About this task -
Any image in the records is to be skipped; everything else should be reproduced exactly.

Exercise data -
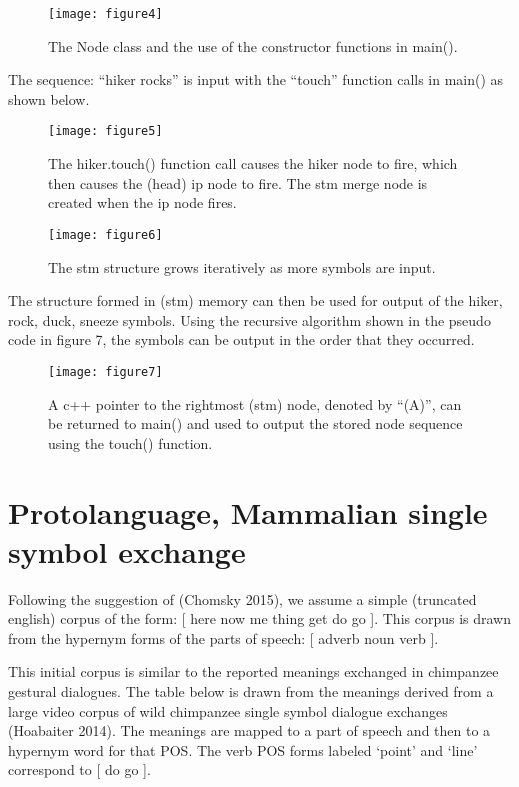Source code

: \documentclass{clv3}
\begin{document}
 \begin{figure}
\texttt{[image: figure4]}
\caption{The Node class and the use of the constructor functions in main().}
\end{figure}

\vspace{.5cm}
 
The sequence: “hiker rocks” is input with the “touch” function calls in main() as shown below.    

\begin{figure}
\texttt{[image: figure5]}
\caption{The hiker.touch()  function call causes the hiker node to fire, which then causes the (head) ip node to fire.   The stm merge node is created when the ip node fires.}
\end{figure}




 \begin{figure}
\texttt{[image: figure6]}
\caption{The stm structure grows iteratively as more symbols are input.}
\end{figure}

The  structure formed in (stm) memory can then be used for output of the hiker, rock, duck, sneeze symbols.   Using the recursive algorithm shown in the pseudo code in figure 7, the symbols can be output in the order that they occurred.   

 \begin{figure}[H]
\texttt{[image: figure7]}
\caption{A c++ pointer to the rightmost (stm) node, denoted by ``(A)'', can be returned to main() and used to output the stored node sequence using the touch() function. }
\end{figure}



\section{Protolanguage,  Mammalian single symbol exchange}


Following the suggestion of (Chomsky 2015), we assume a simple (truncated english) corpus of the form:       [ here now me thing  get  do go  ].   This corpus is drawn from the hypernym forms of the parts of speech: [ adverb noun verb  ].   

This initial corpus is similar to the reported meanings exchanged in chimpanzee gestural dialogues.  The  table below is drawn from the meanings derived from a large video corpus of wild chimpanzee single symbol dialogue exchanges (Hoabaiter 2014).   The meanings are mapped to  a part of speech and then to a hypernym word for that POS.  The verb POS forms labeled ‘point’ and ‘line’ correspond to [ do go ]. 
\end{document}
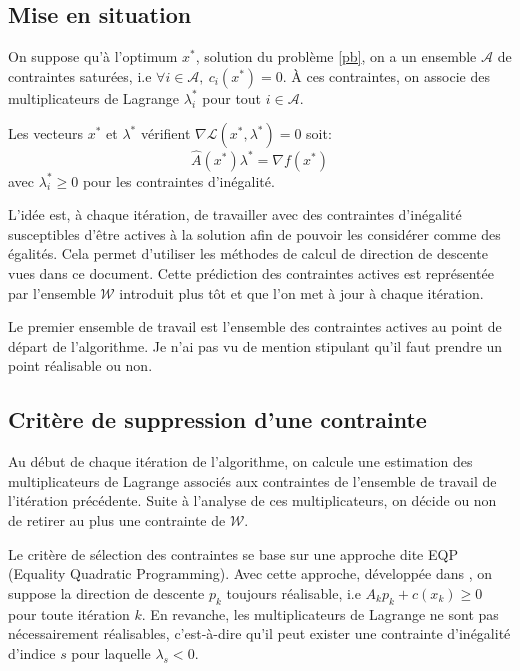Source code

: \documentclass[a4paper,11pt]{article}
\newcommand{\ha}{\hat{A}}
\numberwithin{equation}{section}
\begin{document}
\subsection{Mise en situation}

On suppose qu'à l'optimum $x^{*}$, solution du problème \eqref{pb}, on a 
un ensemble $\mathcal{A}$ de contraintes saturées, i.e $\forall i \in \mathcal{A},\ c_{i}(x^{*}) = 0$.
À ces contraintes, on associe des multiplicateurs de Lagrange $\lambda^{*}_{i}$ pour tout $i\in \mathcal{A}$. 

Les vecteurs $x^{*}$ et $\lambda^{*}$ vérifient $\nabla \mathcal{L}(x^{*},\lambda^{*}) = 0$ soit:
\begin{equation} 
\ha(x^{*})\lambda^{*}=\nabla f(x^{*})
\end{equation}
avec $\lambda_{i}^{*}\geq0$ pour les contraintes d'inégalité. 

L'idée est, à chaque itération, de travailler avec des contraintes d'inégalité susceptibles d'être actives à la solution afin de pouvoir les considérer comme des égalités. Cela permet d'utiliser les méthodes de calcul de direction de descente vues dans ce document. Cette prédiction des contraintes actives est représentée par l'ensemble $\mathcal{W}$ introduit plus tôt et que l'on met à jour à chaque itération. 

Le premier ensemble de travail est l'ensemble des contraintes actives au point de départ de l'algorithme. Je n'ai pas vu de mention stipulant qu'il faut prendre un point réalisable ou non.
\subsection{Critère de suppression d'une contrainte} \label{criteresupr}

Au début de chaque itération de l'algorithme, on calcule une estimation des multiplicateurs de Lagrange associés aux contraintes de l'ensemble de travail de l'itération précédente. Suite à l'analyse de ces multiplicateurs, on décide ou non de retirer au plus une contrainte de $\mathcal{W}$.

Le critère de sélection des contraintes se base sur une approche dite EQP (Equality Quadratic Programming). Avec cette approche, développée dans \cite{gillmurray1985}, on suppose la direction de descente $p_{k}$ toujours réalisable, i.e $A_{k}p_{k} + c(x_{k}) \geq 0$ pour toute itération $k$. En revanche, les multiplicateurs de Lagrange ne sont pas nécessairement réalisables, c'est-à-dire qu'il peut exister une contrainte d'inégalité d'indice $s$ pour laquelle $\lambda_{s}<0$.  
\end{document}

Response below -
Source code

: \documentclass{clv3}
\begin{document}
 \begin{figure}
\texttt{[image: figure4]}
\caption{The Node class and the use of the constructor functions in main().}
\end{figure}

\vspace{.5cm}
 
The sequence: “hiker rocks” is input with the “touch” function calls in main() as shown below.    

\begin{figure}
\texttt{[image: figure5]}
\caption{The hiker.touch()  function call causes the hiker node to fire, which then causes the (head) ip node to fire.   The stm merge node is created when the ip node fires.}
\end{figure}




 \begin{figure}
\texttt{[image: figure6]}
\caption{The stm structure grows iteratively as more symbols are input.}
\end{figure}

The  structure formed in (stm) memory can then be used for output of the hiker, rock, duck, sneeze symbols.   Using the recursive algorithm shown in the pseudo code in figure 7, the symbols can be output in the order that they occurred.   

 \begin{figure}[H]
\texttt{[image: figure7]}
\caption{A c++ pointer to the rightmost (stm) node, denoted by ``(A)'', can be returned to main() and used to output the stored node sequence using the touch() function. }
\end{figure}



\section{Protolanguage,  Mammalian single symbol exchange}


Following the suggestion of (Chomsky 2015), we assume a simple (truncated english) corpus of the form:       [ here now me thing  get  do go  ].   This corpus is drawn from the hypernym forms of the parts of speech: [ adverb noun verb  ].   

This initial corpus is similar to the reported meanings exchanged in chimpanzee gestural dialogues.  The  table below is drawn from the meanings derived from a large video corpus of wild chimpanzee single symbol dialogue exchanges (Hoabaiter 2014).   The meanings are mapped to  a part of speech and then to a hypernym word for that POS.  The verb POS forms labeled ‘point’ and ‘line’ correspond to [ do go ]. 
\end{document}
Source code

: \documentclass[a4paper,11pt]{article}
\newcommand{\ha}{\hat{A}}
\numberwithin{equation}{section}
\begin{document}
\subsection{Mise en situation}

On suppose qu'à l'optimum $x^{*}$, solution du problème \eqref{pb}, on a 
un ensemble $\mathcal{A}$ de contraintes saturées, i.e $\forall i \in \mathcal{A},\ c_{i}(x^{*}) = 0$.
À ces contraintes, on associe des multiplicateurs de Lagrange $\lambda^{*}_{i}$ pour tout $i\in \mathcal{A}$. 

Les vecteurs $x^{*}$ et $\lambda^{*}$ vérifient $\nabla \mathcal{L}(x^{*},\lambda^{*}) = 0$ soit:
\begin{equation} 
\ha(x^{*})\lambda^{*}=\nabla f(x^{*})
\end{equation}
avec $\lambda_{i}^{*}\geq0$ pour les contraintes d'inégalité. 

L'idée est, à chaque itération, de travailler avec des contraintes d'inégalité susceptibles d'être actives à la solution afin de pouvoir les considérer comme des égalités. Cela permet d'utiliser les méthodes de calcul de direction de descente vues dans ce document. Cette prédiction des contraintes actives est représentée par l'ensemble $\mathcal{W}$ introduit plus tôt et que l'on met à jour à chaque itération. 

Le premier ensemble de travail est l'ensemble des contraintes actives au point de départ de l'algorithme. Je n'ai pas vu de mention stipulant qu'il faut prendre un point réalisable ou non.
\subsection{Critère de suppression d'une contrainte} \label{criteresupr}

Au début de chaque itération de l'algorithme, on calcule une estimation des multiplicateurs de Lagrange associés aux contraintes de l'ensemble de travail de l'itération précédente. Suite à l'analyse de ces multiplicateurs, on décide ou non de retirer au plus une contrainte de $\mathcal{W}$.

Le critère de sélection des contraintes se base sur une approche dite EQP (Equality Quadratic Programming). Avec cette approche, développée dans \cite{gillmurray1985}, on suppose la direction de descente $p_{k}$ toujours réalisable, i.e $A_{k}p_{k} + c(x_{k}) \geq 0$ pour toute itération $k$. En revanche, les multiplicateurs de Lagrange ne sont pas nécessairement réalisables, c'est-à-dire qu'il peut exister une contrainte d'inégalité d'indice $s$ pour laquelle $\lambda_{s}<0$.  
\end{document}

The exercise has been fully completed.